After deliberating for a little over a week, a Los Angeles jury delivered the verdict on Wednesday (31 May).
Jurors were unable to come to a verdict on a third count of rape.
With this conviction, however, Masterson could face a potential prison sentence of 30 years to life.
The 47-year-old actor was accused of drugging and raping three women at his home between 2001 and 2003. He was convicted of raping two of the women in 2003, but the jury was unable to reach a verdict on the third allegation from November 2001, brought forward by a former girlfriend.
Masterson’s first trial ended in a mistrial in December, with jurors hopelessly deadlocked on all three counts.
The Church of Scientology, of which Masterson is a member and all three women are former members, has played an even larger role in the second trial than it did in the first.
As all three women had said the church dissuaded them from reporting Matson to the police, the judge allowed a former member of the church’s leadership to testify as an expert on the institution’s policies about going to police.
In all-day closing arguments, prosecutor Ariel Anson said that Masterson relied on his status as a prominent member in the church to avoid repercussions for years.

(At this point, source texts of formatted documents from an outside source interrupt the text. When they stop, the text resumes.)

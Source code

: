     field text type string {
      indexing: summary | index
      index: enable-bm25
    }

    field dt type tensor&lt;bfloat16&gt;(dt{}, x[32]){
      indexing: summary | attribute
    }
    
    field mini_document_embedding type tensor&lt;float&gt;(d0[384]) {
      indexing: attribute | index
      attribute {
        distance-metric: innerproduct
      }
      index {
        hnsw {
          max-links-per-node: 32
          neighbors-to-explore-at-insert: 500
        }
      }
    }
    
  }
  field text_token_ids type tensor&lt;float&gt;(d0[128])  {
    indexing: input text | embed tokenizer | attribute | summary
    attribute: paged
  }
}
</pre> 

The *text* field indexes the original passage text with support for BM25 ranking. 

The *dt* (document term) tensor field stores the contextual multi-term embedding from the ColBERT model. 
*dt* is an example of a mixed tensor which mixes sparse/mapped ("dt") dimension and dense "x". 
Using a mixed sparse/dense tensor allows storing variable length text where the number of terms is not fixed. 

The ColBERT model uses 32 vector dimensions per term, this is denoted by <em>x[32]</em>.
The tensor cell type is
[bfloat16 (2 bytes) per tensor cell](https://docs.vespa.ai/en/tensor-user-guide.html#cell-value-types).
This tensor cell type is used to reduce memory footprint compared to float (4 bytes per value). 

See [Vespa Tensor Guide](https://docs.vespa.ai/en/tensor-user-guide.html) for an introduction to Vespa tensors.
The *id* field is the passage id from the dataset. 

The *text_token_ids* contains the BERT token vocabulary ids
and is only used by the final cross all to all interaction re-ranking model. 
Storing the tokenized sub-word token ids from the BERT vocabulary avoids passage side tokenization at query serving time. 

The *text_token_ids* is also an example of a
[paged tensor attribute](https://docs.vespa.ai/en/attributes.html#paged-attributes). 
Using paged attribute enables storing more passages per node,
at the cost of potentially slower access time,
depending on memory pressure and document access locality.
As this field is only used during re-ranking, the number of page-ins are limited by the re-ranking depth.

“They were all drugged,” Anson told the jury of seven men and five women. “The defendant drugs his victims to be in control. He does this to take away these victims’ ability to consent. This is not about consent.
“This is not about the defendant misunderstanding these victim’s signals. When he drugs them, he’s able to completely physically control them. You don’t want to have sex? You don’t have a choice… The defendant makes that choice for these victims and he does it over and over and over again.”
Masterson’s attorney Philip Cohen fought back against Anson’s claims in his closing arguments, claiming there was “no tangible evidence” to support drugging allegations.
“Miss Anson presented a case as if she was arguing a drugging case,” Cohen said. “Maybe it’s because there is no evidence of force or violence.”
He further argued that the women’s stories had been “tweaked” in their favour.
“A woman has an absolute right to say no,” Cohen said. “But when the ‘no’ comes 16 years, 17 years later… that’s a very, very scary scenario.”